Araghchi went further, charging that Netanyahu is a supporter of war rather than diplomacy, and asserting that in the past two years Israel has struck seven countries in the region, with the latest action allegedly targeting U.S. ally Qatar. These claims are presented as Tehran’s interpretation of Israeli behaviour and are intended to portray Israel as systematically choosing military options over political engagement.

On the question of Washington’s stance, Araghchi offered a mixed read: while accusing Netanyahu of trying to enlist American forces, he also said his contacts in Washington suggested some U.S. officials are trying to avoid escalation and prefer diplomatic avenues. That apparent divergence—between Israeli pressure for kinetic responses and elements within the U.S. government seeking de‑escalation—underscores the contested nature of U.S. policy toward Iran and the region.

The remarks matter because they illuminate how Tehran seeks to shape international perceptions at a time of heightened tensions. By publicly calling out Netanyahu and naming Washington’s alleged role, Iran aims to deter further strikes, rally regional sympathy, and signal to audiences in Europe and the Gulf that it sees Israeli actions as the proximate cause of escalation. At the same time, Tehran must manage the domestic political consequences of appearing vulnerable to external pressure.
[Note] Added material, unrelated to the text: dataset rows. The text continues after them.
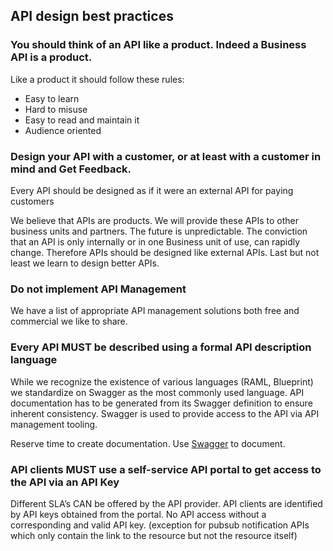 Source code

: ## API design best practices

### You should think of an API like a product. Indeed a Business API is a product.

Like a product it should follow these rules:  

- Easy to learn  
- Hard to misuse
- Easy to read and maintain it
- Audience oriented

### Design your API with a customer, or at least with a customer in mind and Get Feedback.

Every API should be designed as if it were an external API for paying customers

We believe that APIs are products. We will provide these APIs to other business units and partners.
The future is unpredictable. The conviction that an API is only internally or in one Business unit of use, can rapidly change.
Therefore APIs should be designed like external APIs. Last but not least we learn to design better APIs.

### Do not implement API Management

We have a list of appropriate API management solutions both free and commercial we like to share.

### Every API MUST be described using a formal API description language

While we recognize the existence of various languages (RAML, Blueprint) we standardize on Swagger as the most commonly used language. 
API documentation has to be generated from its Swagger definition to ensure inherent consistency. Swagger is used to provide access to the API via API management tooling. 

Reserve time to create documentation. Use [Swagger](https://helloreverb.com/developers/swagger "Swagger") to document.

### API clients MUST use a self-service API portal to get access to the API via an API Key

Different SLA’s CAN be offered by the API provider. API clients are identified by API keys obtained from the portal. 
No API access without a corresponding and valid API key. (exception for pubsub notification APIs which only contain the link to the resource but not the resource itself)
Beyond rhetoric, the episode highlights real strategic risks. Israel and Iran have engaged in covert and overt confrontations across the region for years, using proxy groups, cyber operations, and targeted strikes. Public accusations of attempted American entanglement raise the stakes: misperception or miscommunication between capitals could make a localized incident spiral into a broader confrontation, with implications for Gulf security, global energy markets and U.S. political calculations ahead of domestic elections.
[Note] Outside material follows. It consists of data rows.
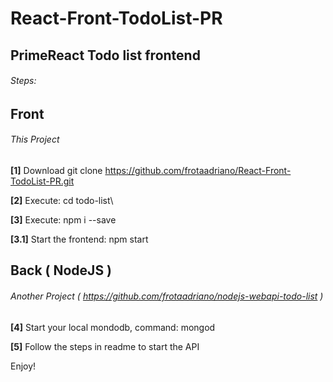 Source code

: # React-Front-TodoList-PR
## PrimeReact Todo list frontend

###### Steps:


## Front 
###### This Project

**[1]** Download git clone https://github.com/frotaadriano/React-Front-TodoList-PR.git
  
**[2]** Execute:  cd todo-list\
 
**[3]** Execute: npm i --save

**[3.1]** Start the frontend: npm start


## Back ( NodeJS )
###### Another Project ( https://github.com/frotaadriano/nodejs-webapi-todo-list )

**[4]** Start your local mondodb, command: mongod

**[5]** Follow the steps in readme to start the API   
 
 Enjoy!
For now, Araghchi cast recent attempts to draw in the United States as having failed, and he warned that repeating those tactics would lead to the same outcome. Whether that assessment holds depends on how much room Washington’s internal politics and allied calculations leave for restraint, and on whether either side is prepared to restore credible diplomatic channels to reduce the risk of unintended escalation.